_To do_
Leave the images behind and copy every record exactly.

_Records excerpted from a collection_
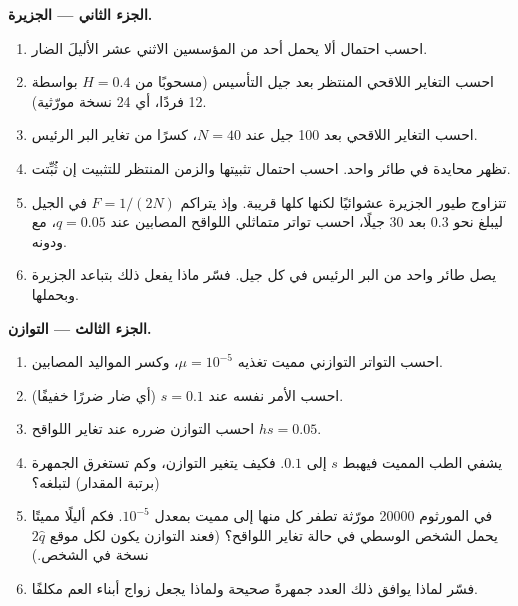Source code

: \begin{problem}
\medskip
\noindent\textbf{الجزء الثاني --- الجزيرة.}
\begin{enumerate}[resume]
  \item احسب احتمال ألا يحمل أحد من المؤسسين الاثني عشر
        الأليلَ الضار.
  \item احسب التغاير اللاقحي المنتظر بعد جيل
        التأسيس (مسحوبًا من $H = 0.4$ بواسطة 12 فردًا، أي 24
        نسخة مورّثية).
  \item احسب التغاير اللاقحي بعد 100 جيل عند $N =
        40$، كسرًا من تغاير البر الرئيس.
  \item تظهر  محايدة في طائر واحد. احسب
        احتمال تثبيتها والزمن المنتظر للتثبيت إن
        ثُبِّتت.
  \item تتزاوج طيور الجزيرة عشوائيًا لكنها كلها قريبة. وإذ
        يتراكم $F = 1/(2N)$ في الجيل ليبلغ نحو $0.3$ بعد
        30 جيلًا، احسب تواتر متماثلي اللواقح المصابين
         عند $q = 0.05$، مع  ودونه.
  \item يصل طائر واحد من البر الرئيس في كل جيل. فسّر ماذا
        يفعل ذلك بتباعد الجزيرة وبحملها.
\end{enumerate}

\medskip
\noindent\textbf{الجزء الثالث --- التوازن.}
\begin{enumerate}[resume]
  \item احسب التواتر التوازني  مميت تغذيه
        $\mu = 10^{-5}$، وكسر المواليد المصابين.
  \item احسب الأمر نفسه عند $s = 0.1$ (أي  ضار
        ضررًا خفيفًا).
  \item احسب التوازن   ضرره عند
        تغاير اللواقح $hs = 0.05$.
  \item يشفي الطب المميت فيهبط $s$ إلى $0.1$. فكيف
        يتغير التوازن، وكم تستغرق الجمهرة (برتبة
        المقدار) لتبلغه؟
  \item في المورثوم \num{20000} مورّثة تطفر كل منها إلى
         مميت بمعدل $10^{-5}$. فكم أليلًا مميتًا يحمل
        الشخص الوسطي في حالة تغاير اللواقح؟ (فعند
        التوازن يكون لكل موقع $2\hat q$ نسخة في الشخص.)
  \item فسّر لماذا يوافق ذلك العدد جمهرةً صحيحة ولماذا
        يجعل زواج أبناء العم مكلفًا.
\end{enumerate}


\end{problem}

_Task output_
Source code

: \begin{problem}
\medskip
\noindent\textbf{الجزء الثاني --- الجزيرة.}
\begin{enumerate}[resume]
  \item احسب احتمال ألا يحمل أحد من المؤسسين الاثني عشر
        الأليلَ الضار.
  \item احسب التغاير اللاقحي المنتظر بعد جيل
        التأسيس (مسحوبًا من $H = 0.4$ بواسطة 12 فردًا، أي 24
        نسخة مورّثية).
  \item احسب التغاير اللاقحي بعد 100 جيل عند $N =
        40$، كسرًا من تغاير البر الرئيس.
  \item تظهر  محايدة في طائر واحد. احسب
        احتمال تثبيتها والزمن المنتظر للتثبيت إن
        ثُبِّتت.
  \item تتزاوج طيور الجزيرة عشوائيًا لكنها كلها قريبة. وإذ
        يتراكم $F = 1/(2N)$ في الجيل ليبلغ نحو $0.3$ بعد
        30 جيلًا، احسب تواتر متماثلي اللواقح المصابين
         عند $q = 0.05$، مع  ودونه.
  \item يصل طائر واحد من البر الرئيس في كل جيل. فسّر ماذا
        يفعل ذلك بتباعد الجزيرة وبحملها.
\end{enumerate}

\medskip
\noindent\textbf{الجزء الثالث --- التوازن.}
\begin{enumerate}[resume]
  \item احسب التواتر التوازني  مميت تغذيه
        $\mu = 10^{-5}$، وكسر المواليد المصابين.
  \item احسب الأمر نفسه عند $s = 0.1$ (أي  ضار
        ضررًا خفيفًا).
  \item احسب التوازن   ضرره عند
        تغاير اللواقح $hs = 0.05$.
  \item يشفي الطب المميت فيهبط $s$ إلى $0.1$. فكيف
        يتغير التوازن، وكم تستغرق الجمهرة (برتبة
        المقدار) لتبلغه؟
  \item في المورثوم \num{20000} مورّثة تطفر كل منها إلى
         مميت بمعدل $10^{-5}$. فكم أليلًا مميتًا يحمل
        الشخص الوسطي في حالة تغاير اللواقح؟ (فعند
        التوازن يكون لكل موقع $2\hat q$ نسخة في الشخص.)
  \item فسّر لماذا يوافق ذلك العدد جمهرةً صحيحة ولماذا
        يجعل زواج أبناء العم مكلفًا.
\end{enumerate}


\end{problem}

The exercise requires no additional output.